WHAT TO DO
Looking at the records below, count how many lines contain the string "inactive". Give that number alone.

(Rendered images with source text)

^^^^^^^^^^^^^^^^

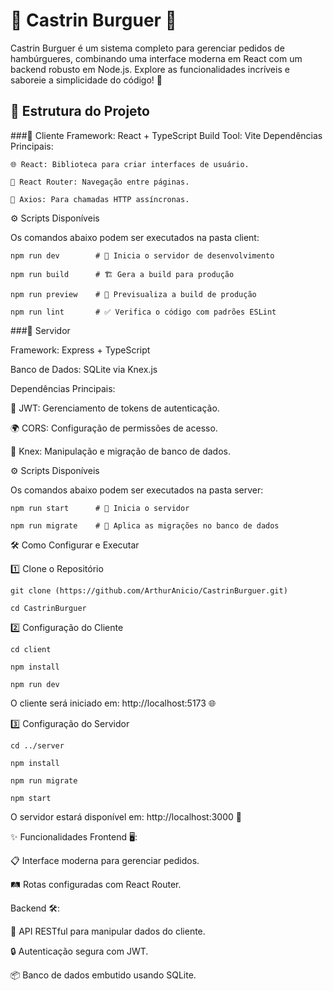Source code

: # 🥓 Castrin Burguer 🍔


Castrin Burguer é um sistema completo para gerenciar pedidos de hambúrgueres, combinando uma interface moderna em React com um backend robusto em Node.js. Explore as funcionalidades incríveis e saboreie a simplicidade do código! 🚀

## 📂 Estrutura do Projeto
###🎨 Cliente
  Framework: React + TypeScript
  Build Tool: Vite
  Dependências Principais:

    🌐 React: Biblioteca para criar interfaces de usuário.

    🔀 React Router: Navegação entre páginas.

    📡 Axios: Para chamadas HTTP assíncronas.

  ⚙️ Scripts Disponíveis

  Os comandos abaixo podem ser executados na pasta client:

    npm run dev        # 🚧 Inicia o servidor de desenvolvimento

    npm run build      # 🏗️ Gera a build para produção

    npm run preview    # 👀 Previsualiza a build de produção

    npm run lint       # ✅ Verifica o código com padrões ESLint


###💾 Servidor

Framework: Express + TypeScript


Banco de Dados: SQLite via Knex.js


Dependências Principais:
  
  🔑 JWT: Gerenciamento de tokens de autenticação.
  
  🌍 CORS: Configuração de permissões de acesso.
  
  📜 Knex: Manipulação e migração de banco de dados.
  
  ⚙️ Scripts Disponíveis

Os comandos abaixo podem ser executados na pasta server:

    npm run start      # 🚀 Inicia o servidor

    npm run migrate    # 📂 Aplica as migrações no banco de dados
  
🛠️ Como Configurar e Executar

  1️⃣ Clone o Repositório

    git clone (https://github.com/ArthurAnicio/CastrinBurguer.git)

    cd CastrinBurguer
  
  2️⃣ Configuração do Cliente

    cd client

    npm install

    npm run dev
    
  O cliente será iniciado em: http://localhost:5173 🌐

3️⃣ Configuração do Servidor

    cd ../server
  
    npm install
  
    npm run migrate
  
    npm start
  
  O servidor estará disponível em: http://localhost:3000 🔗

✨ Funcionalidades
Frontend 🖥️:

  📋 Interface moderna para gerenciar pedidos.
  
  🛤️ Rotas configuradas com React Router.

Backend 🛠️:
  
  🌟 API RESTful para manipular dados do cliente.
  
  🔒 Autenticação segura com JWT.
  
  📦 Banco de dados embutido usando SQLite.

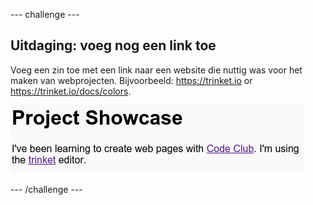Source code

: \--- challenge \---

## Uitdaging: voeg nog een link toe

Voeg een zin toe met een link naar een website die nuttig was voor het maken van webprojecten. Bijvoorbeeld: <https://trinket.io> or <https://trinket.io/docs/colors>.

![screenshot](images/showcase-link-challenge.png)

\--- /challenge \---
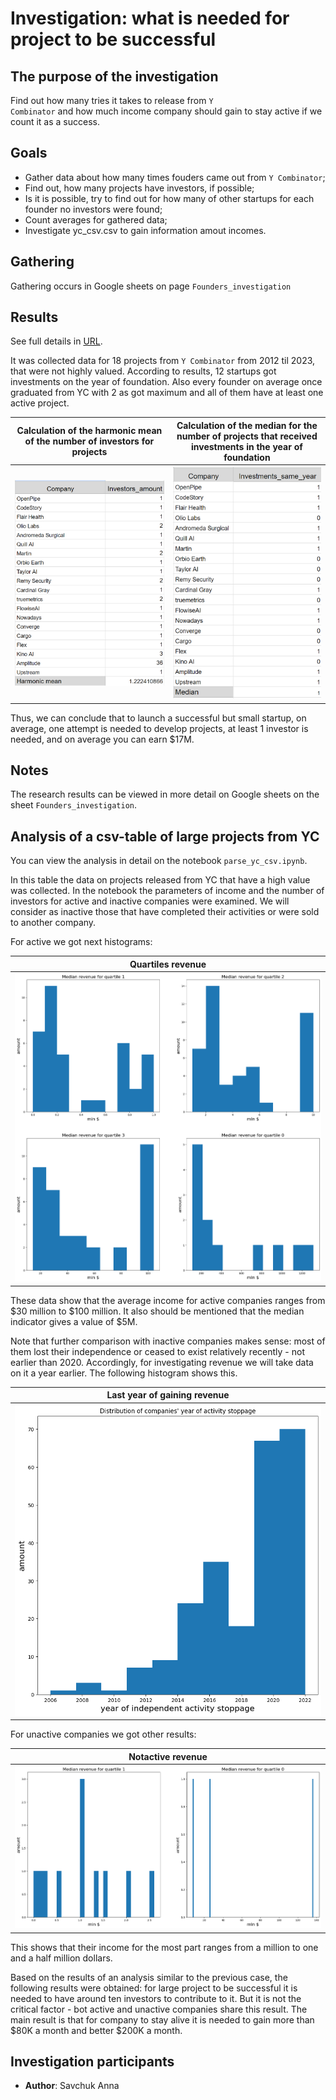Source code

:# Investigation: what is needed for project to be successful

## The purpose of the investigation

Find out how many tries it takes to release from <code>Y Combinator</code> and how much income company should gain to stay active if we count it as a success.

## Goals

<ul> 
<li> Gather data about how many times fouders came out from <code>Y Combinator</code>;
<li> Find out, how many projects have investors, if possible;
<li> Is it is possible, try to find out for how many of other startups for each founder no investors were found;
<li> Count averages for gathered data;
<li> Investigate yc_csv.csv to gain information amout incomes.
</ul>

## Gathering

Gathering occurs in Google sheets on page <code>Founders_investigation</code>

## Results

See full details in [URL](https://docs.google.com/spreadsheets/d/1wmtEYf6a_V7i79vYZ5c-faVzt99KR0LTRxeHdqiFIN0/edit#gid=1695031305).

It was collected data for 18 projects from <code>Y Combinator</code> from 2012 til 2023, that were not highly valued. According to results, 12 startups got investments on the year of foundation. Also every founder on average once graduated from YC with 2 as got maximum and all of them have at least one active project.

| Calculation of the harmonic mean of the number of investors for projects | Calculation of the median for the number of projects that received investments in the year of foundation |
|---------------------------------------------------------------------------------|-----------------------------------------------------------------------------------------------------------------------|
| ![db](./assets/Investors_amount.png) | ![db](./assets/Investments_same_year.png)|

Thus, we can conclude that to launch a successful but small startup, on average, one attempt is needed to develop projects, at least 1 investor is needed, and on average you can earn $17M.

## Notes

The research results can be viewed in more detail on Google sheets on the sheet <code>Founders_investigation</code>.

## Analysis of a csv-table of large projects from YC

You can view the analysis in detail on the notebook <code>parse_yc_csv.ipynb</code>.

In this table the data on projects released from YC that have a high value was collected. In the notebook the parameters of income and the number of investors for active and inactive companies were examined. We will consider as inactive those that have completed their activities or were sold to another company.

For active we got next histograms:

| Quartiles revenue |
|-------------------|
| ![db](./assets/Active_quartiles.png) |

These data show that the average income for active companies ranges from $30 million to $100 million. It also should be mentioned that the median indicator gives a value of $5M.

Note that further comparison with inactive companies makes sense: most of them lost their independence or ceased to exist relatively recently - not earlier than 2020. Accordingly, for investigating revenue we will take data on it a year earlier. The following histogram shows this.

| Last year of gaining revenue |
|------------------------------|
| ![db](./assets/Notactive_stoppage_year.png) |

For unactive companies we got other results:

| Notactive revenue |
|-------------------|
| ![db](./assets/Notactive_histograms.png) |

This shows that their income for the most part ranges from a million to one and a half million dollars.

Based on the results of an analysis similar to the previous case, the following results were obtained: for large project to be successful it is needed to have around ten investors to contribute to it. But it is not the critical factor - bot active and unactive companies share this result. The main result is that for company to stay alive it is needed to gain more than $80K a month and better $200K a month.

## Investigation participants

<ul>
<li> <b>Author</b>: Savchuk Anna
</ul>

^^^^^^^^^^^^^^^^

SOLVED PROBLEM
2